Sun Feb 10, 2019 at 12:32 pm
Daniil Trifonov performed a recital Saturday night at Carnegie Hall.

Daniil Trifonov performed a recital Saturday night at Carnegie Hall.

Saturday night, pianist Daniil Trifonov once again graced the Carnegie Hall stage with an unforgettable musical experiences, the kind that only his combination of unsurpassed pianism and individual insight and interpretive conviction, can deliver.

With Trifonov, one has come to expect familiar repertoire heard in out-of-the-ordinary ways, played at a level one had not previously imagined. But even this remarkable artist can have his lapses, so let’s note those up front.

The sole instance of that was the shape of the program itself. Beethoven and Schumann were on the first half of the concert, which opened with the former’s “Andante favori” Andante in F Major, followed by the Piano Sonata No. 18, Op. 31, no. 3. The first half finished with Schumann’s Bunte Blätter and the Presto passionato, the posthumously published original final movement to his Piano Sonata No. 2.

The sole piece on the second half was Prokofiev’s Piano Sonata No. 8, the last of the three sonatas the composer wrote during WWII. There was nothing wrong with Trifonov’s playing, but the mood and style of this sonata was so vastly different than the first half’s romanticism that the two halves felt like two different concerts. In and of itself this was not an objective problem, but the disconnection meant no opportunity for an experience that reached the greatest heights and depths of thematic and esthetic consonance. Such is the elevated standard the pianist has set for himself. 

In every other way, this was a powerful experience with typically marvelous phrasing. Whether gliding along the keyboard or raising himself off the piano bench to get that extra measure of forceful attack, every note fit into a longer view, its relationship logical to what came before and was to come after. Trifonov thinks in such a way as to uncover what he finds to be the maximum beauty in every musical moment.

That means a relatively sloppy “Andante favori,” with maybe a half-dozen clumped or mis-struck notes, was still gorgeous and absorbing. An artist’s mind can wander at any concert, with Trifonov that means trying to hold a bit longer onto the memory of what had just been heard—technical mistakes that in other instances would be jarring were inconsequential.

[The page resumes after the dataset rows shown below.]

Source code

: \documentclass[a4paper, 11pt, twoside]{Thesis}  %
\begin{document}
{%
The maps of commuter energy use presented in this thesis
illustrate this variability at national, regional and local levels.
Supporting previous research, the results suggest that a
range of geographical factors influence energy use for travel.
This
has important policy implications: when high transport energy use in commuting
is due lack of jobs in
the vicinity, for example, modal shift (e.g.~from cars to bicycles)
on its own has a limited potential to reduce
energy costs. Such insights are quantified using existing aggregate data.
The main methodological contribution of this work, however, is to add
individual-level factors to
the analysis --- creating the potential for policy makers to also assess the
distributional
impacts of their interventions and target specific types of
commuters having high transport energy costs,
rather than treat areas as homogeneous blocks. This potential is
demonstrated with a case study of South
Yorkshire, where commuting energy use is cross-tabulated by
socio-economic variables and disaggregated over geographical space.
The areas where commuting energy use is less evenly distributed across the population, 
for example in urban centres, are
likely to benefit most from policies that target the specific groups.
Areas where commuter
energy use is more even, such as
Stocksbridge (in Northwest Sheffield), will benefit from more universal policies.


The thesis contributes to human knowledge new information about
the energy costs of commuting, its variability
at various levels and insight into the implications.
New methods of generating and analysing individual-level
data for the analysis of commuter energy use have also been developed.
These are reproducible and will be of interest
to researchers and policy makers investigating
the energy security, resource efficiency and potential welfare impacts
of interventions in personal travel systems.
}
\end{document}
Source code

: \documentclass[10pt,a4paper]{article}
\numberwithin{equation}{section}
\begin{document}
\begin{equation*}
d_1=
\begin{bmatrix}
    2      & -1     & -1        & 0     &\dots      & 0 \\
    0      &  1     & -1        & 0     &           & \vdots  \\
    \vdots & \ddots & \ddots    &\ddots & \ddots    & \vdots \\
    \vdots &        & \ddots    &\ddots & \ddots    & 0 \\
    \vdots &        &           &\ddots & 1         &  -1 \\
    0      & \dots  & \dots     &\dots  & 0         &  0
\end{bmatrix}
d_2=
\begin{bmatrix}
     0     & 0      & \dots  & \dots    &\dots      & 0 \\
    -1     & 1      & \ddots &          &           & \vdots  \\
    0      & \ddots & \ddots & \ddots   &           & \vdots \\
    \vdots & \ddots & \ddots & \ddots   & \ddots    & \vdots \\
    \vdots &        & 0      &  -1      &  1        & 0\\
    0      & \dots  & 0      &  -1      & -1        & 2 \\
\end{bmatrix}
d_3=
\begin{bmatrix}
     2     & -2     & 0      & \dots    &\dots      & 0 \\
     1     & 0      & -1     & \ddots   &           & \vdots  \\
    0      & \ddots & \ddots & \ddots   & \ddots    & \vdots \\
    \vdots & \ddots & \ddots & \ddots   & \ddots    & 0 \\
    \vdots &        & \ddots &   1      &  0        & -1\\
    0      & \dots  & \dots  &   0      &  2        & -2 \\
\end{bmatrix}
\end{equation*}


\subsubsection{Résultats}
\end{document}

His technique is extraordinary, not for how fast or loud or clearly he can play but for how great he makes the music sound. (His legato across long passages, played at the extreme forward edge of tempos and with astonishing evenness, was as thrilling to witness as it was to hear.) 

He played the Beethoven sonata faster than one had ever heard, except perhaps for Glenn Gould’s recording. But where Gould was mocking and dismissive, Trifonov turned the sunniness and jauntiness in the sonata up to eleven.

The Bunte Blätter is a somewhat haphazard collection of short, individual pieces that Schumann never intended to relate to each other, nor did he think of them as finished, polished pieces. The book was meant to capitalize on the success of earlier sets like the Kinderszenen. But Trifonov has shown a special affinity for Schumann, and his grace and energy made rote or secondary melodies and harmonizations (like the “Stücklein I” and “Albumblätter I”) into poignant miniatures. The turmoil of “Albumblätter II” was exciting, and in the end Trifonov made the uneven music sound first-rate.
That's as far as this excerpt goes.